## Input data
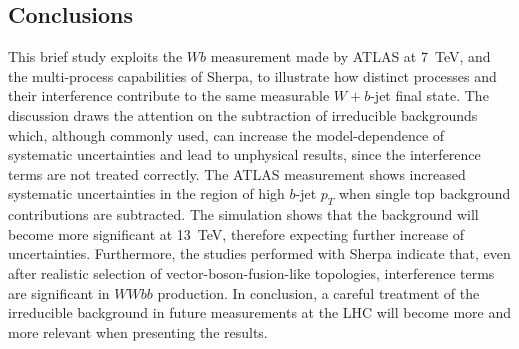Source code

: \documentclass[11pt]{cernrep}
\begin{document}
\subsection{Conclusions}\label{sec:conclusions}

This brief study exploits the $Wb$ measurement made by ATLAS at 7~TeV, 
and the multi-process capabilities of Sherpa, to illustrate 
how distinct processes and their interference contribute to the same measurable $W+b$-jet final state.
The discussion draws the attention on the subtraction of irreducible backgrounds which, although commonly used,
can increase the model-dependence of systematic uncertainties and lead to unphysical results,
since the interference terms are not treated correctly. 
The ATLAS measurement shows increased systematic
uncertainties in the region of high $b$-jet $p_T$ when single top background contributions are subtracted.
The simulation shows that the background will become more significant at 13~TeV, therefore expecting further increase of uncertainties.
Furthermore, the studies performed with Sherpa indicate that, even after realistic selection of vector-boson-fusion-like topologies, 
interference terms are significant in $WWbb$ production. 
In conclusion, a careful treatment of the irreducible background in future measurements at the LHC 
will become more and more relevant when presenting the results.


\end{document}
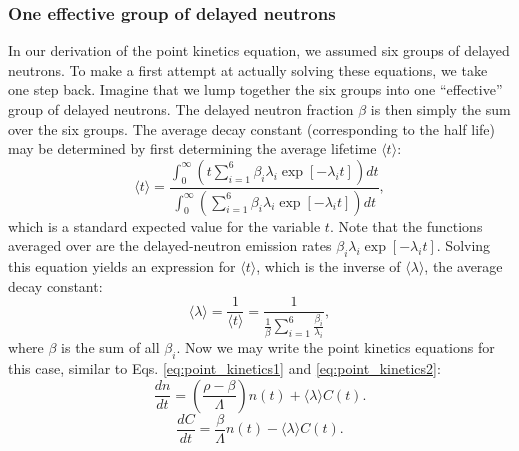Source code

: \subsubsection*{One effective group of delayed neutrons}
In our derivation of the point kinetics equation, we assumed six groups of delayed neutrons. To make a first attempt at actually solving these equations, we take one step back. Imagine that we lump together the six groups into one ``effective'' group of delayed neutrons. The delayed neutron fraction $\beta$ is then simply the sum over the six groups. The average decay constant (corresponding to the half life) may be determined by first determining the average lifetime $\langle t \rangle$:
\begin{equation}
	\langle t \rangle = \frac{\int_0^\infty \left( t \sum_{i=1}^6 \beta_i \lambda_i \exp[-\lambda_i t] \right) dt}{\int_0^\infty \left( \sum_{i=1}^6 \beta_i \lambda_i \exp[-\lambda_i t] \right) dt},
\end{equation}
which is a standard expected value for the variable $t$. Note that the functions averaged over are the delayed-neutron emission rates $\beta_i \lambda_i \exp[-\lambda_i t]$. Solving this equation yields an expression for $\langle t \rangle$, which is the inverse of $\langle \lambda \rangle$, the average decay constant:
\begin{equation}
	\langle \lambda \rangle = \frac{1}{\langle t \rangle} = \frac{1}{\frac{1}{\beta} \sum_{i=1}^6 \frac{\beta_i}{\lambda_i}},
\end{equation}
where $\beta$ is the sum of all $\beta_i$. Now we may write the point kinetics equations for this case, similar to Eqs. \ref{eq:point_kinetics1} and \ref{eq:point_kinetics2}:
\begin{equation}
	\frac{dn}{dt} = \left( \frac{\rho - \beta}{\Lambda} \right) n(t) + \langle \lambda \rangle C(t).
	\label{eq:point_kinetics1_one_group}
\end{equation}
\begin{equation}
	\frac{d C}{d t} = \frac{\beta}{\Lambda} n(t) - \langle \lambda \rangle C(t).
	\label{eq:point_kinetics2_one_group}
\end{equation}


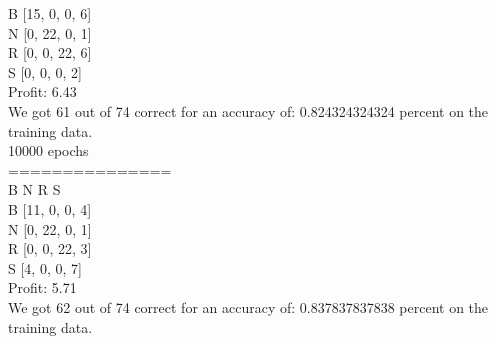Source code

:\documentclass{book}
\begin{document}
B [15, 0, 0, 6]
\\
N [0, 22, 0, 1]
\\
R [0, 0, 22, 6]
\\
S [0, 0, 0, 2]
\\
Profit: 6.43
\\
We got 61 out of 74 correct for an accuracy of: 0.824324324324 percent on the training data.
\\
10000 epochs
\\
===============
\\
   B  N  R  S
\\
B [11, 0, 0, 4]
\\
N [0, 22, 0, 1]
\\
R [0, 0, 22, 3]
\\
S [4, 0, 0, 7]
\\
Profit: 5.71
\\
We got 62 out of 74 correct for an accuracy of: 0.837837837838 percent on the training data.\\
\end{document}
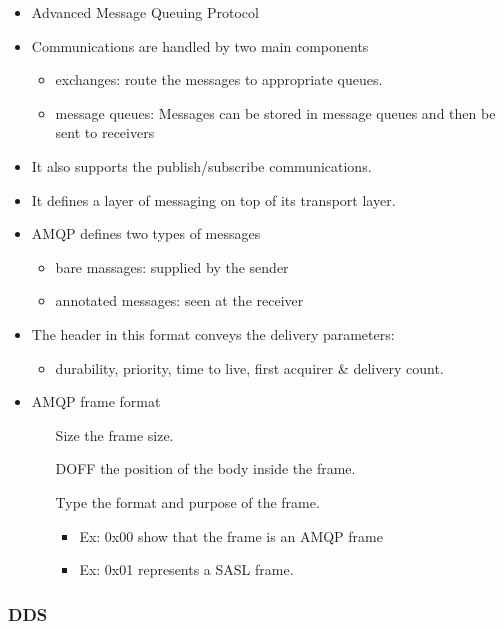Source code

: \begin{itemize}
	\item Advanced Message Queuing Protocol
	\item Communications are handled by two main components
	\begin{itemize}
		\item exchanges: route the messages to appropriate queues.
		\item message queues: Messages can be stored in message queues and then be sent to receivers
	\end{itemize}
	\item It also supports the publish/subscribe communications.
	\item It defines a layer of messaging on top of its transport layer.
	\item AMQP defines two types of messages
	\begin{itemize}
		\item bare massages: supplied by the sender
		\item annotated messages: seen at the receiver
	\end{itemize}
	\item The header in this format conveys the delivery parameters:
	\begin{itemize}
		\item durability, priority, time to live, first acquirer \& delivery count.
	\end{itemize}
	\item AMQP frame format
	\begin{itemize}
		\item[Size] the frame size.
		\item[DOFF] the position of the body inside the frame.
		\item[Type] the format and purpose of the frame.
		\begin{itemize}
			\item Ex: 0x00 show that the frame is an AMQP frame
			\item Ex: 0x01 represents a SASL frame.
		\end{itemize}
	\end{itemize}
\end{itemize}

\subsubsection{DDS}

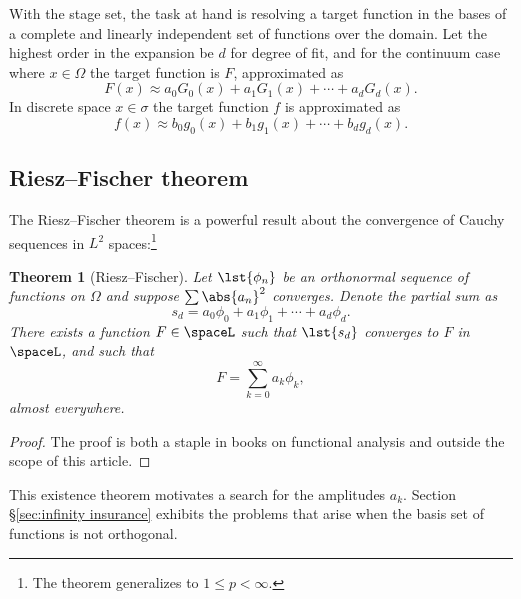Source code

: \documentclass[conference]{worldcomp}
\begin{document}
With the stage set, the task at hand is resolving a target function in the bases of a complete and linearly independent set of functions over the domain. Let the highest order in the expansion be $d$ for degree of fit, and for the continuum case where $x\in\Omega$ the target function is  $F$, approximated as
  \begin{equation}
    F(x) \approx a_{0}G_{0}(x) + a_{1}G_{1}(x) + \cdots + a_{d}G_{d}(x) .
    \label{eq:approx F}
  \end{equation}
In discrete space $x\in\sigma$ the target function $f$ is approximated as
  \begin{equation}
    f(x) \approx b_{0}g_{0}(x) + b_{1}g_{1}(x) + \cdots + b_{d}g_{d}(x) .
    \label{eq:approx G}
  \end{equation}

\subsection{Riesz--Fischer theorem}  %

The Riesz--Fischer theorem \cite[p. 330]{Rudin} is a powerful result about the convergence of Cauchy sequences in $L^{2}$ spaces:\footnote{The theorem generalizes to $1\le p<\infty$.} %
%
\newtheorem{theorem}{Theorem}
\begin{theorem}[Riesz--Fischer]
Let $\lst{\phi_{n}}$ be an orthonormal sequence of functions on $\Omega$ and suppose $\sum \abs{a_{n}}^{2}$ converges. Denote the partial sum as
  \begin{equation*}
    s_{d} = a_{0}\phi_{0} + a_{1}\phi_{1} + \cdots + a_{d}\phi_{d} .
  \end{equation*}
There exists a function $F\in\spaceL$ such that $\lst{s_{d}}$ converges to $F$ in $\spaceL$, and such that
  \begin{equation}
    F = \sum_{k=0}^{\infty} a_{k}\phi_{k},
  \end{equation}
almost everywhere.
\end{theorem}
%
\begin{proof}
The proof is both a staple in books on functional analysis and outside the scope of this article.
\end{proof}

This existence theorem  motivates a search for the amplitudes $a_{k}$. Section \S \ref{sec:infinity insurance} exhibits the problems that arise when the basis set of functions is not orthogonal.
\end{document}
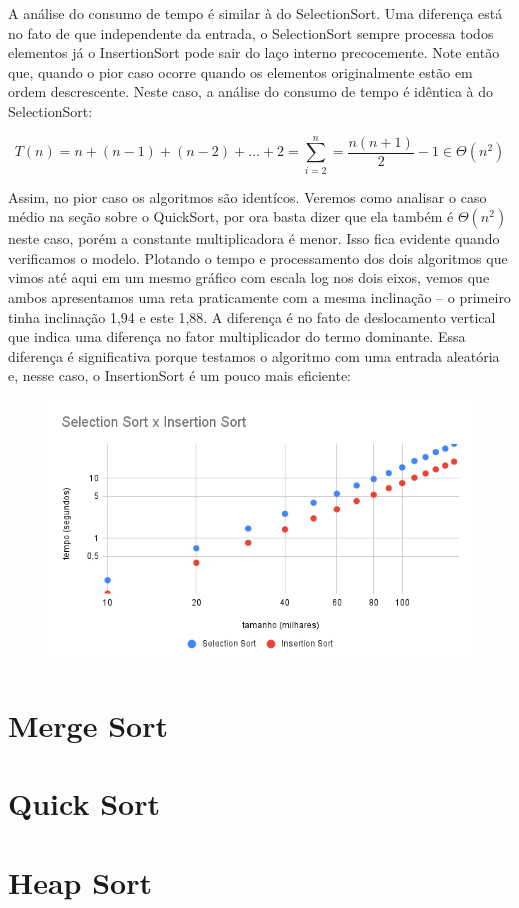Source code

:    A análise do consumo de tempo é similar à do SelectionSort.
   Uma diferença está no fato de que independente da entrada, o SelectionSort sempre processa todos elementos já o InsertionSort pode sair do laço interno precocemente.
   Note então que, quando o pior caso ocorre quando os elementos originalmente estão em ordem descrescente.
   Neste caso, a análise do consumo de tempo é idêntica à do SelectionSort:

   \begin{displaymath}
     T(n) = n + (n-1) + (n-2) + \dots + 2 = \sum_{i=2}^n = \frac{n(n+1)}{2} - 1 \in \Theta(n^2)
   \end{displaymath}

   Assim, no pior caso os algoritmos são identícos.
   Veremos como analisar o caso médio na seção sobre o QuickSort, por ora basta dizer que ela também é $\Theta(n^2)$ neste caso, porém a constante multiplicadora é menor.
   Isso fica evidente quando verificamos o modelo.
   Plotando o tempo e processamento dos dois algoritmos que vimos até aqui em um mesmo gráfico com escala log nos dois eixos, vemos que ambos apresentamos uma reta praticamente com a mesma inclinação -- o primeiro tinha inclinação 1,94 e este 1,88.
   A diferença é no fato de deslocamento vertical que indica uma diferença no fator multiplicador do termo dominante.
   Essa diferença é significativa porque testamos o algoritmo com uma entrada aleatória e, nesse caso, o InsertionSort é um pouco mais eficiente:

   
  \begin{figure}
    \includegraphics[width=\textwidth]{imagens/SelectionInsertion.png}
  \end{figure}   
  
\section{Merge Sort}
\section{Quick Sort}
\section{Heap Sort}
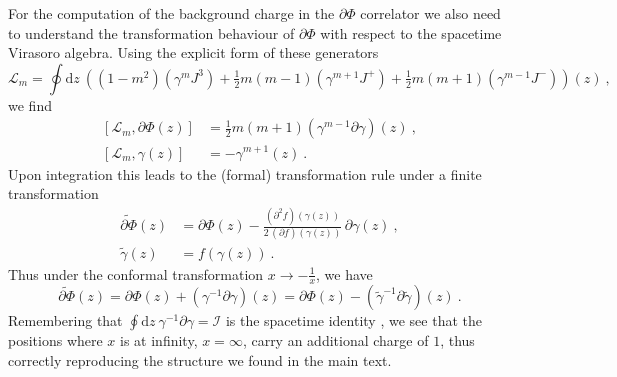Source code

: \documentclass[12pt,a4paper]{article}
\newcommand{\be}{\begin{equation}}
\newcommand{\ee}{\end{equation}}
\begin{document}
For the computation of the background charge in the $\partial \Phi$ correlator we also need to understand the transformation behaviour of $\partial \Phi$ with respect to the spacetime Virasoro algebra. Using the explicit form of these generators \cite{Giveon:1998ns} 
\be 
\mathcal{L}_m=\oint \mathrm{d}z\ \left((1-m^2) (\gamma^m J^3)+\tfrac{1}{2}m(m-1)(\gamma^{m+1} J^+)+\tfrac{1}{2}m(m+1)(\gamma^{m-1} J^-)\right)(z) \ , 
\ee
we find 
\begin{subequations}
\begin{align} 
[\mathcal{L}_m,\partial \Phi(z)]&=\frac{1}{2}m(m+1) (\gamma^{m-1}\partial \gamma)(z)\ ,\\
[\mathcal{L}_m,\gamma(z)]&=-\gamma^{m+1}(z)\ .
\end{align}
\end{subequations}
Upon integration this leads to the (formal) transformation rule under a finite transformation 
\begin{subequations}
\begin{align} 
\widetilde{\partial \Phi}(z)&=\partial \Phi(z)-\frac{(\partial^2 f)(\gamma(z))}{2\,(\partial f)(\gamma(z))} \, \partial \gamma(z)\ , \\
\widetilde{\gamma}(z)&=f(\gamma(z))\ .
\end{align}
\end{subequations}
Thus under the conformal transformation $x \to -\tfrac{1}{x}$, we have
\be 
\widetilde{\partial \Phi}(z)=\partial \Phi(z)+ (\gamma^{-1}\partial \gamma)(z)=\partial \Phi(z)- (\widetilde{\gamma}^{-1}\partial \widetilde{\gamma})(z)\ .
\ee
Remembering that $\oint \mathrm{d}z\ \gamma^{-1}\partial \gamma=\mathcal{I}$ is the spacetime identity \cite{Giveon:1998ns, Eberhardt:2019qcl}, we see that the positions where $x$ is at infinity, $x=\infty$, carry an additional charge of $1$, thus correctly reproducing the structure we found in the main text.
\end{document}
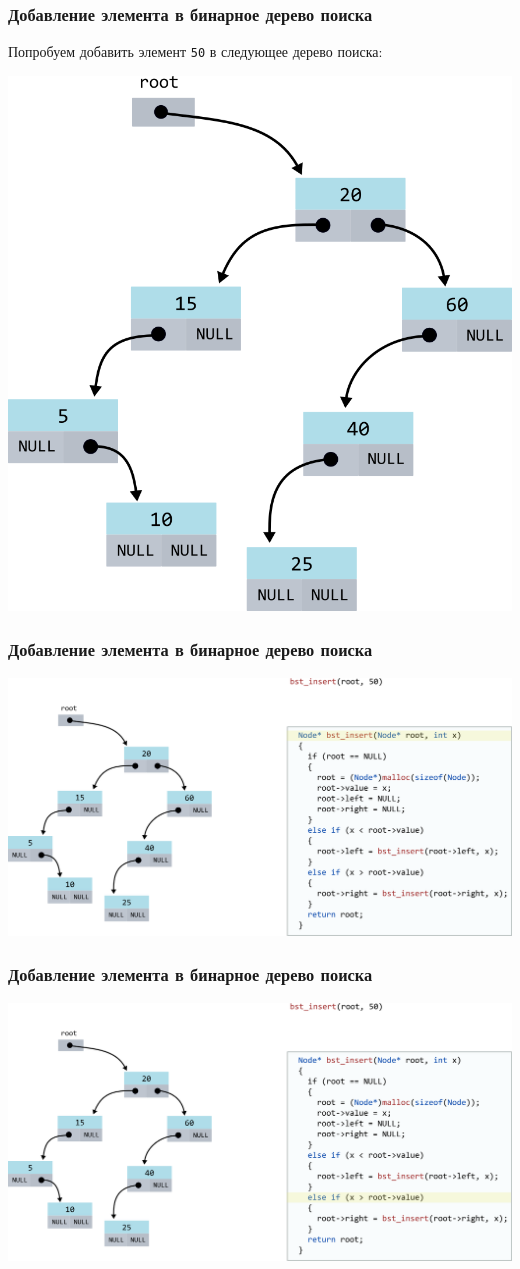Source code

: \documentclass[10pt,pdf,hyperref={unicode}]{beamer}
\begin{document}
\begin{frame}[fragile]
\frametitle{Добавление элемента в бинарное дерево поиска}
Попробуем добавить элемент \texttt{50} в следующее дерево поиска:
\begin{center}
\includegraphics[width=0.5\linewidth]{../images/codetree/codetree0.png}
\end{center}
\end{frame}

\begin{frame}[fragile]
\frametitle{Добавление элемента в бинарное дерево поиска}
\begin{center}
\includegraphics[width=\imageSizeMult\linewidth]{../images/codetree/codetree1.png}
\end{center}
\end{frame}

\begin{frame}[fragile]
\frametitle{Добавление элемента в бинарное дерево поиска}
\begin{center}
\includegraphics[width=\imageSizeMult\linewidth]{../images/codetree/codetree2.png}
\end{center}
\end{frame}
\end{document}
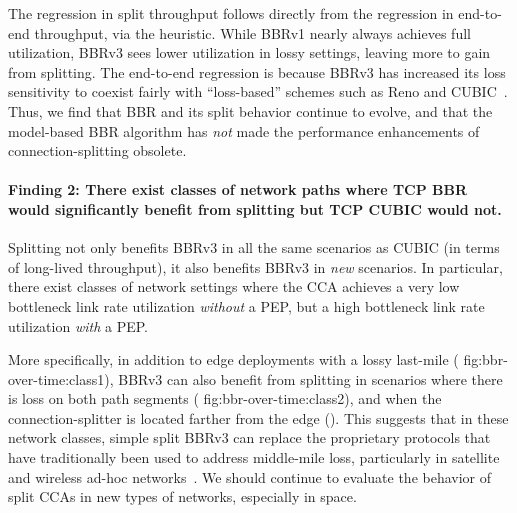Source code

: The regression in split throughput follows directly from the regression
in end-to-end throughput, via the heuristic. While BBRv1 nearly always achieves
full utilization, BBRv3 sees lower utilization in lossy
settings, leaving more to gain from splitting.
The end-to-end regression is because BBRv3 has increased its loss sensitivity
to coexist fairly with ``loss-based'' schemes such as Reno and
CUBIC~\cite{cardwell2024bbrv3-ietf119,ware2019modeling,zeynali2024promises}.
Thus, we find that BBR and its split behavior continue
to evolve, and that the model-based BBR algorithm has \textit{not} made the
performance enhancements of connection-splitting obsolete.

\paragraph{Finding 2: There exist classes of network paths where TCP BBR would
 significantly benefit from splitting but TCP CUBIC would not.}

Splitting not only benefits BBRv3 in all the same scenarios as CUBIC (in terms
of long-lived throughput), it also benefits BBRv3 in \textit{new} scenarios. In
particular, there exist classes of network settings where the CCA achieves a
very low bottleneck link rate utilization \textit{without} a PEP, but a high
bottleneck link rate utilization \textit{with} a PEP.

More specifically, in addition to edge deployments with a lossy last-mile (\Cref
{fig:bbr-over-time:class1}), BBRv3 can also benefit from splitting in
scenarios where there is loss on both path segments (\Cref
{fig:bbr-over-time:class2}), and when the connection-splitter is located
farther from the edge (). This suggests that in
these network classes, simple split BBRv3 can replace the
proprietary protocols that have traditionally been used to address middle-mile
loss, particularly in satellite and wireless ad-hoc networks~\cite
{cloudsplitting2010,border2022evaluating,rfc3135}. We should continue to
evaluate the behavior of split CCAs in new types of networks, especially in
space.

## To do
What you copy should begin at the line with "should continue to" and end at the final line of the listing, each line exactly as it is.

## Solution to this problem
{cloudsplitting2010,border2022evaluating,rfc3135}. We should continue to
evaluate the behavior of split CCAs in new types of networks, especially in
space.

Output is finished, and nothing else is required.